**About this task**
Repeat the entries exactly as they stand.

**Source records**
☆ ☆ ☆ ☆

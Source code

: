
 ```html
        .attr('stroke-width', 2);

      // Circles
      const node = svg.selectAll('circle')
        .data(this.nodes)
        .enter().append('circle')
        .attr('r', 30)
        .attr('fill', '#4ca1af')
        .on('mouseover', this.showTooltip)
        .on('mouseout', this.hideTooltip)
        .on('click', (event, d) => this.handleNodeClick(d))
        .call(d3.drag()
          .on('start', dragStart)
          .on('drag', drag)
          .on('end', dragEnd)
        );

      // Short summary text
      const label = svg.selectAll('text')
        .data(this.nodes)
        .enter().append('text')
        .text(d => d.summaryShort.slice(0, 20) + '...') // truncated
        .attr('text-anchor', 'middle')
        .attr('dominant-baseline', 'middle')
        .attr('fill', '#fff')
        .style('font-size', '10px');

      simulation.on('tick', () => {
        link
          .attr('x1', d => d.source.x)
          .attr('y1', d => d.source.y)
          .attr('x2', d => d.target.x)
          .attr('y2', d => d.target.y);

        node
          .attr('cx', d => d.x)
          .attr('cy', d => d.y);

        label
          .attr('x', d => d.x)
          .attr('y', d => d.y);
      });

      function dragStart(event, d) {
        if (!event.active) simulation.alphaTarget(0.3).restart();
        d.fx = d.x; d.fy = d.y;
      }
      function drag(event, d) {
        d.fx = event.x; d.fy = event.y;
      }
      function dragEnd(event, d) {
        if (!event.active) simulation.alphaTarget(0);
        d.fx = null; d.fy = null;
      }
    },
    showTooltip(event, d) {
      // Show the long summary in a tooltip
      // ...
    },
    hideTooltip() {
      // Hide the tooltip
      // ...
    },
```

☆ ☆ ☆ ☆

**Solution below**
Source code

:
 ```html
        .attr('stroke-width', 2);

      // Circles
      const node = svg.selectAll('circle')
        .data(this.nodes)
        .enter().append('circle')
        .attr('r', 30)
        .attr('fill', '#4ca1af')
        .on('mouseover', this.showTooltip)
        .on('mouseout', this.hideTooltip)
        .on('click', (event, d) => this.handleNodeClick(d))
        .call(d3.drag()
          .on('start', dragStart)
          .on('drag', drag)
          .on('end', dragEnd)
        );

      // Short summary text
      const label = svg.selectAll('text')
        .data(this.nodes)
        .enter().append('text')
        .text(d => d.summaryShort.slice(0, 20) + '...') // truncated
        .attr('text-anchor', 'middle')
        .attr('dominant-baseline', 'middle')
        .attr('fill', '#fff')
        .style('font-size', '10px');

      simulation.on('tick', () => {
        link
          .attr('x1', d => d.source.x)
          .attr('y1', d => d.source.y)
          .attr('x2', d => d.target.x)
          .attr('y2', d => d.target.y);

        node
          .attr('cx', d => d.x)
          .attr('cy', d => d.y);

        label
          .attr('x', d => d.x)
          .attr('y', d => d.y);
      });

      function dragStart(event, d) {
        if (!event.active) simulation.alphaTarget(0.3).restart();
        d.fx = d.x; d.fy = d.y;
      }
      function drag(event, d) {
        d.fx = event.x; d.fy = event.y;
      }
      function dragEnd(event, d) {
        if (!event.active) simulation.alphaTarget(0);
        d.fx = null; d.fy = null;
      }
    },
    showTooltip(event, d) {
      // Show the long summary in a tooltip
      // ...
    },
    hideTooltip() {
      // Hide the tooltip
      // ...
    },
```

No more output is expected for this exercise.